With a new decade coming up, this is a good time to consider how the investment environment could change in the 2020s, especially in a downturn. We’ve seen all kinds of factors roil investment markets over the last couple of years, but the factors that will have the greatest effect on markets in the 2020’s are likely to be very different.
When the next recession hits, whether it's next year or five years from now, the US Federal Reserve won’t have much room for easing. Historically, the Fed has cut an average of 5.5% during recessions[i]. However, the federal funds rate is at 175 basis points, so that sort of step is mathematically impossible. Instead of monetary policy, we expect the focus to shift to our elected leaders, who will have to implement aggressive fiscal stimulus like middle class tax cuts along with infrastructure and other spending. Significant fiscal stimulus could finally boost nominal GDP and potentially yields.
The question is what will central banks do as GDP rises? Will they continue to keep interest rates suppressed, or will they let some repricing happen as inflation begins to rise? The markets are going to have to deal with this interaction between monetary and fiscal policies. If successful, this would be positive for environment for more cyclical economies and markets, positive for inflation-linked assets and negative for longer duration bonds. That would represent a big change from the previous decade, where sovereign bonds performed incredibly well. A replay of their performance over coming years seems unlikely given that some ex-US central banks already have negative policy rates.
A large number of Wall Street economists have recently revised their expectations for the next few years, and there’s agreement between firms like UBS and Goldman Sachs that the slowdown in global growth will reverse itself next year. For investors, that implies that risk assets have that have benefited from the steady decline in discount rates may not do as well as value investments in the coming years. It’s also why we’d expect international markets to outperform the U.S. Europe is far more cyclical than the U.S., so we’d look there for outperformance with that shift in cyclicality.
Oh, and surprising nobody, we expect elections to likely be the single biggest event for financial markets in 2020. (We foresee this coming year as similar to 2008, although it may work out with an inverse result. Back in 2008, there was an Irish website that allowed traders to buy and sell options on political events, like who would be the next President of the United States. (I always thought Intrade was a far better predictor of these sorts of things than any given poll because it forced participants to put their money where their mouth is.) At the end of August, John McCain and Obama were running neck and neck, but in the first week of September, Obama surged and never looked back. It just so happens that was the very week that the worst sell-off in the history of the stock market began, with the S&P500 falling a whopping 39%, from 1200 the first week of September to just 734 by Election Day.
The reality is that the stock market is very likely to sell any of the current potential Democrat nominees.

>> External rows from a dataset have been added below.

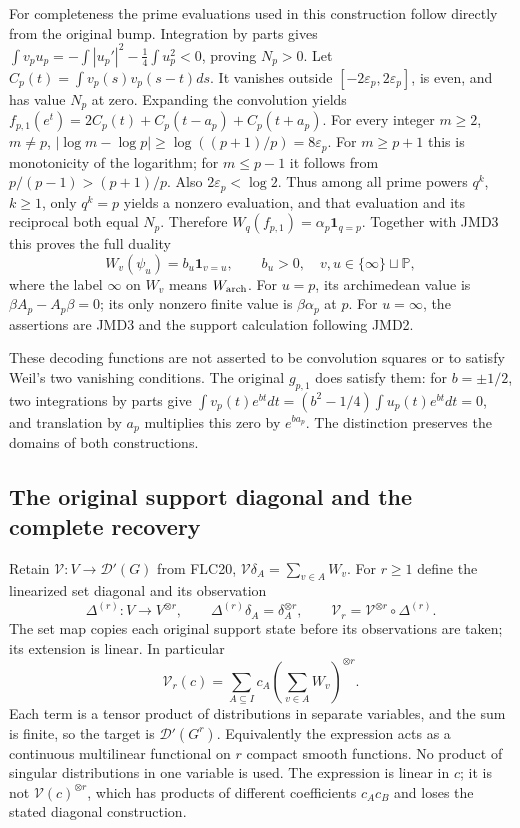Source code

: \documentclass[11pt]{article}
\begin{document}
For completeness the prime evaluations used in this construction
follow directly from the original bump.
Integration by parts gives
$\int v_pu_p=-\int|u_p'|^2-\frac14\int u_p^2<0$, proving $N_p>0$.
Let $C_p(t)=\int v_p(s)v_p(s-t)ds$.
It vanishes outside $[-2\varepsilon_p,2\varepsilon_p]$, is even,
and has value $N_p$ at zero. Expanding the convolution yields
$f_{p,1}(e^t)=2C_p(t)+C_p(t-a_p)+C_p(t+a_p)$.
For every integer $m\ge2$, $m\ne p$,
$|\log m-\log p|\ge\log((p+1)/p)=8\varepsilon_p$.
For $m\ge p+1$ this is monotonicity of the logarithm; for
$m\le p-1$ it follows from $p/(p-1)>(p+1)/p$.
Also $2\varepsilon_p<\log2$.
Thus among all prime powers $q^k$, $k\ge1$, only $q^k=p$ yields
a nonzero evaluation, and that evaluation and its reciprocal both
equal $N_p$. Therefore
$W_q(f_{p,1})=\alpha_p\mathbf1_{q=p}$.
Together with JMD3 this proves the full duality
\[
\boxed{W_v(\psi_u)=b_u\mathbf1_{v=u},\qquad b_u>0,}
\quad v,u\in\{\infty\}\sqcup\mathbb P,
\tag{JMD5}
\]
where the label $\infty$ on $W_v$ means $W_{\rm arch}$.
For $u=p$, its archimedean value is
$\beta A_p-A_p\beta=0$; its only nonzero finite value is
$\beta\alpha_p$ at $p$. For $u=\infty$, the assertions are JMD3
and the support calculation following JMD2.

These decoding functions are not asserted to be convolution squares
or to satisfy Weil's two vanishing conditions.
The original $g_{p,1}$ does satisfy them: for $b=\pm1/2$,
two integrations by parts give
$\int v_p(t)e^{bt}dt=(b^2-1/4)\int u_p(t)e^{bt}dt=0$,
and translation by $a_p$ multiplies this zero by $e^{ba_p}$.
The distinction preserves the domains of both constructions.

\subsection{The original support diagonal and the complete recovery}

Retain $\mathcal V:V\to\mathcal D'(G)$ from FLC20,
$\mathcal V\delta_A=\sum_{v\in A}W_v$.
For $r\ge1$ define the linearized set diagonal and its observation
\[
\Delta^{(r)}:V\longrightarrow V^{\otimes r},\qquad
\Delta^{(r)}\delta_A=\delta_A^{\otimes r},\qquad
\mathcal V_r=\mathcal V^{\otimes r}\circ\Delta^{(r)}.
\tag{JMD6}
\]
The set map copies each original support state before its
observations are taken; its extension is linear.
In particular
\[
\mathcal V_r(c)
=\sum_{A\subseteq I}c_A
       \left(\sum_{v\in A}W_v\right)^{\otimes r}.
\tag{JMD7}
\]
Each term is a tensor product of distributions in separate variables,
and the sum is finite, so the target is $\mathcal D'(G^r)$.
Equivalently the expression acts as a continuous multilinear
functional on $r$ compact smooth functions.
No product of singular distributions in one variable is used.
The expression is linear in $c$; it is not
$\mathcal V(c)^{\otimes r}$, which has products of different
coefficients $c_Ac_B$ and loses the stated diagonal construction.
\end{document}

If one of the four frontrunners for the Democratic nomination wins the general election (Bernie Sanders, Joe Biden, Pete Buttigieg, and Elizabeth Warren), Goldman Sachs expects the federal corporate income tax rate would most likely be upped from 21% back toward 35%, and they predict that would reduce S&P 500 earnings in 2021 by 11%. That would be huge. So, we’d look closely for any changes to the likelihood of any given candidate getting elected over the course of this coming summer and on through the party conventions.

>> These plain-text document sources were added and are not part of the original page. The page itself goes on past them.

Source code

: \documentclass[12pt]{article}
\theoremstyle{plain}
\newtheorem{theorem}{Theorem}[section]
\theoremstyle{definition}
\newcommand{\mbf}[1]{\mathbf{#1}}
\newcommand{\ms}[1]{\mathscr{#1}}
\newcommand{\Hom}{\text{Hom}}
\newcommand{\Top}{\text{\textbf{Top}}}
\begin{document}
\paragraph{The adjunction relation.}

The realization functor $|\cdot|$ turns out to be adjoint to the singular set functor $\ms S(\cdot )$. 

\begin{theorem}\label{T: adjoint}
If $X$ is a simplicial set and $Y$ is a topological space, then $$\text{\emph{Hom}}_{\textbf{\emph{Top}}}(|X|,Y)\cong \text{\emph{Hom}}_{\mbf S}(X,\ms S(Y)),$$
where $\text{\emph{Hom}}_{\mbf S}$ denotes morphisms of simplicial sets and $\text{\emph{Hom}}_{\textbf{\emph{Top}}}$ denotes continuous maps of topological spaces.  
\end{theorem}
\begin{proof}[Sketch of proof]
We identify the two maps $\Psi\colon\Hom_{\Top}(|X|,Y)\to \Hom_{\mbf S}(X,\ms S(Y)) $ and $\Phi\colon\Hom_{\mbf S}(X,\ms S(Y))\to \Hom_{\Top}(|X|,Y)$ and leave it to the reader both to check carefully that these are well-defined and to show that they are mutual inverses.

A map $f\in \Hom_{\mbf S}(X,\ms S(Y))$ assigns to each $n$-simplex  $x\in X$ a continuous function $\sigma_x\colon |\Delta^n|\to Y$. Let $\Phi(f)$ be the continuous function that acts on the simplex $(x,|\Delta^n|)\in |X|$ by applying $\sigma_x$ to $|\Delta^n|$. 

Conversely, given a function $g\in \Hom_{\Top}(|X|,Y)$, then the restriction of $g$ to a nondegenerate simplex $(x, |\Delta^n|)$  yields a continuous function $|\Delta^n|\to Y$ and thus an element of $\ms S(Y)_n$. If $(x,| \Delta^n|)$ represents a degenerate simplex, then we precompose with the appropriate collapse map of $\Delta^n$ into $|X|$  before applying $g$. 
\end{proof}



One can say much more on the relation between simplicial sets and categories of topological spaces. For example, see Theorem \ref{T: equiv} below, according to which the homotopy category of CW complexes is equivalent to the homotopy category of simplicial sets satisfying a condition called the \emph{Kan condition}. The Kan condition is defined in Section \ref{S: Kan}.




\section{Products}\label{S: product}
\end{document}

On the other hand, love him or hate him, Donald Trump has been viewed as very good for our economy, and he’s likely to have a few things working in his favor this coming year. The drag from the trade war is likely to fade, and we’re in the camp that the December 15 tariffs with China will be removed. We foresee a year of above-trend growth, and that should mean another year of solid job creation. We also agree with the numerous economists who believe that consumer spending will outlast a relatively weak business investment environment; healthy consumer confidence and solid growth in disposable income and household wealth should keep consumption growing.
Therefore, we believe investors want to position their portfolios toward greater percentage allocations to value stocks and particularly European stocks. While we expect growth to continue here in the United States, positioning in Europe is how we feel one can best take advantage of global cyclicality. Granted, Brexit makes our domestic politics look downright civil, so it may not be without volatility. We’re also compelled to recommend lower allocations to bonds with the realization that retirees may need to utilize alternative vehicles to generate income.